I think that after the fall God recognized this issue and that is why he sent Jesus. Now for those who have faith they will be saved and those who do not have faith will perish. The reason they do not have faith is because they refuse to believe because they are bent towards sin. They still have the ability but because of being turned inward they would never act outside of the holy spirits assistance. 

Romans 5:17 - For if, by the trespass of the one man, death reigned through that one man, how much more will those who receive God's abundant provision of grace and of the gift of righteousness reign in life through the one man, Jesus Christ.

The Arminian view handles this very well but eliminates passages that allude to God's sovereign choice in the matter (Romans 9). Calvanists do not have a direct answer to how it's rational to be accountable and incapable at the same time. Paul didn't seem to think that matter based on Romans 9:21. I obviously hold to the reformed view but must admit I consider this a paradox. I just accept this as it is written in scripture considering that both can be true at the same time (i.e. Ability and Inability). 

The verse that I accepted is the fact that God can create whatever he wants (Romans 9:21).


----------



## Ask Mr. Religion (Mar 7, 2012)

RobertPGH1981 said:


> I think that after the fall God recognized this issue and that is why he sent Jesus.


Do you mean to imply that God did not know what was going to happen in the Garden?

AMR


----------



## RobertPGH1981 (Mar 7, 2012)

No, I am saying he knew this would happen, recognized this, and that is why he sent Jesus. It was in his plans.


----------



## sevenzedek (Mar 8, 2012)

RobertPGH1981 said:


> Calvanists do not have a direct answer to how it's rational to be accountable and incapable at the same time. Paul didn't seem to think that matter based on Romans 9:21. I obviously hold to the reformed view but must admit I consider this a paradox. I just accept this as it is written in scripture considering that both can be true at the same time (i.e. Ability and Inability).

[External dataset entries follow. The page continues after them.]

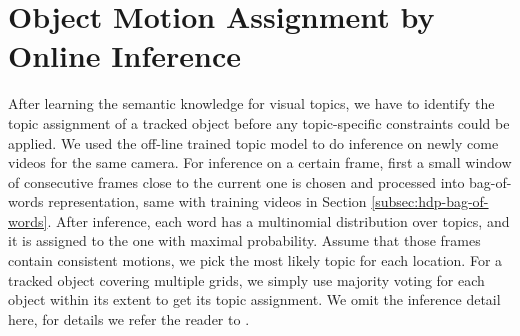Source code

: \section{Object Motion Assignment by Online Inference}
\label{sec:semantic-inf}

After learning the semantic knowledge for visual topics, we have to identify the topic assignment of a tracked object before any topic-specific constraints could be applied.
We used the off-line trained topic model to do inference on newly come videos for the same camera. For inference on a certain frame, first a small window of consecutive frames close to the current one is chosen and processed into bag-of-words representation, same with training videos in Section \ref{subsec:hdp-bag-of-words}.  
After inference, each word has a multinomial distribution over topics, and it is assigned to the one with maximal probability. 
Assume that those frames contain consistent motions, we pick the most likely topic for each location. 
For a tracked object covering multiple grids, we simply use majority voting for each object within its extent to get its topic assignment.
We omit the inference detail here, for details we refer the reader to \cite{yee2006hierarchical}.
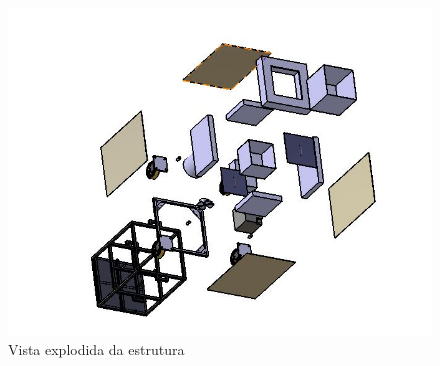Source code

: \begin{figure}[H]
	\centering
	\includegraphics[scale=.5]{figuras/VistaExplodida.JPG}
	\caption{Vista explodida da estrutura}
\end{figure}

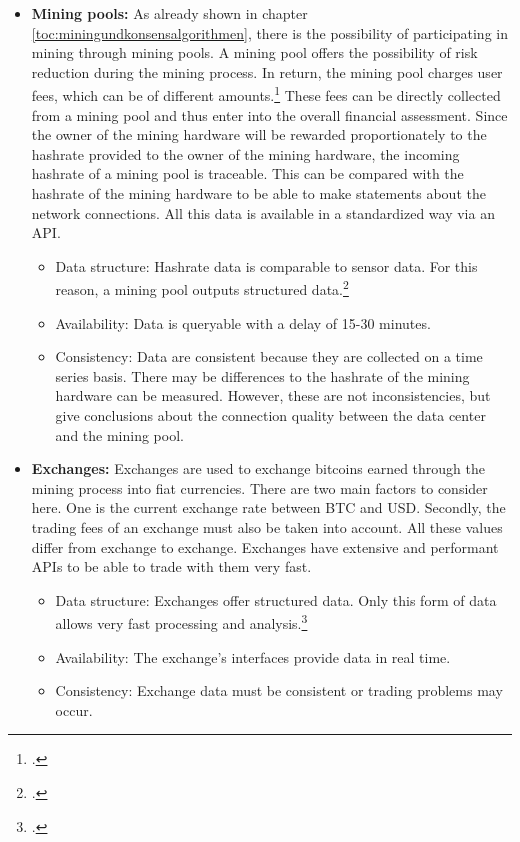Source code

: \begin{itemize}
    \item \textbf{Mining pools: }As already shown in chapter \ref{toc:miningundkonsensalgorithmen}, there is the
    possibility of participating in mining through mining pools. A mining pool offers the possibility of risk reduction
    during the mining process. In return, the mining pool charges user fees, which can be of different amounts.\footcite[Cf.][pp. 59]{bhaskar2015bitcoin}
    These fees can be directly collected from a mining pool
    and thus enter into the overall financial assessment. Since the owner of the mining hardware will be rewarded proportionately
    to the hashrate provided to the owner of the mining hardware, the incoming hashrate of a mining pool is traceable.
    This can be compared with the hashrate of the mining hardware to be able to make statements about the
    network connections. All this data is available in a standardized way via an \ac{API}.
    \begin{itemize}
        \item Data structure: Hashrate data is comparable to sensor data. For this reason, a
        mining pool outputs structured data.\footcite[Cf.][p. 27]{kimble2015big}
        \item Availability: Data is queryable with a delay of 15-30 minutes.
        \item Consistency: Data are consistent because they are collected on a time series basis. There may be
        differences to the hashrate of the mining hardware can be measured. However, these are not inconsistencies, but
        give conclusions about the connection quality between the data center and the mining pool.
    \end{itemize}
    \item \textbf{Exchanges: }Exchanges are used to exchange bitcoins earned through the mining process into
    fiat currencies. There are two main factors to consider here. One is the current exchange rate
    between \ac{BTC} and \ac{USD}. Secondly, the trading fees of an exchange must also be taken into account.
    All these values differ from exchange to exchange. Exchanges have extensive and
    performant \acp{API} to be able to trade with them very fast.
    \begin{itemize}
        \item Data structure: Exchanges offer structured data. Only this form of data allows very fast
        processing and analysis.\footcite[Cf.][p. 27]{kimble2015big}
        \item Availability: The exchange's interfaces provide data in real time.
        \item Consistency: Exchange data must be consistent or trading problems may occur.
    \end{itemize}


\end{itemize}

As I said before, I think we get the fundamental idea that it is wrong for God to command us to do something that we cannot do from our faulty perception of his authority. Robert, the problem you bumping up against is that you seem to think that God's purposes and commands must make sense to you in order for you to see them as rational. To look for an extrinsic rational reason to which God must conform I think is the wrong approach. I have a different approach. I think that the mere fact that God does what he does and commands what he wills is what defines rationality. Granted, when we look at this dilemma we begin to wonder about his purposes. Why would he command us to do something that we cannot do on our own. The simple answer is that God does all things for his glory. Note that this is not an extrinsic answer. While it may appear that this answer points to an ideal outside of God, it is, in fact, in accordance with his good pleasure. Calvin, when he comments on Romans 9:15, says this:

With regard to the elect,, God cannot be charged with any unrighteousness; for according to his good pleasure he favors them with mercy: and yet even in this case the flesh finds reasons for murmuring, for it cannot concede to God the right of showing favor to one and not to another, except the cause be made evident. As then it seems unreasonable that some should without merit be preferred to others, the petulancy of men quarrels with God, as though he deferred to persons more than what is right. Let us now see how Paul defends the righteousness of God. In the first place, he does by no means conceal or hide what he saw would be disliked, but proceeds to maintain it with inflexible firmness. And in the second place, he labours not to seek out reasons to soften its asperity, but considers it enough to check vile barkings by the testimonies of Scripture.
It may indeed appear a frigid defence that God is not unjust, because he is merciful to whom he pleases; but as God regards his own authority alone as abundantly sufficient, so that he needs the defence of none, Paul thought it enough to appoint him the vindicator of his own right. Now Paul brings forward here the answer which Moses received from the Lord, when he prayed for the salvation of the whole people, "I will show mercy," was God's answer, "on whom I will show mercy, and I will have compassion on whom I will have compassion." By this oracle the Lord declared that he is a debtor to none of mankind, and that whatever he gives is a gratuitous benefit, and then that his kindness is free, so that he can confer it on whom he pleases; and lastly, that no cause higher than his own will can be thought of, why he does good and shows favor to some men but not to all. The words indeed mean as much as though he had said, "From him to whom I have once purposed to show mercy, I will never take it away; and with perpetual kindness will I follow him to whom I have determined to be kind." And thus he assigns the highest reason for imparting grace, even his own voluntary purpose, and also intimates that he has designed his mercy peculiarly :for some; for it is a way of speaking which excludes all outward causes, as when we claim to ourselves the free power of acting, we say, "I will do what I mean to do."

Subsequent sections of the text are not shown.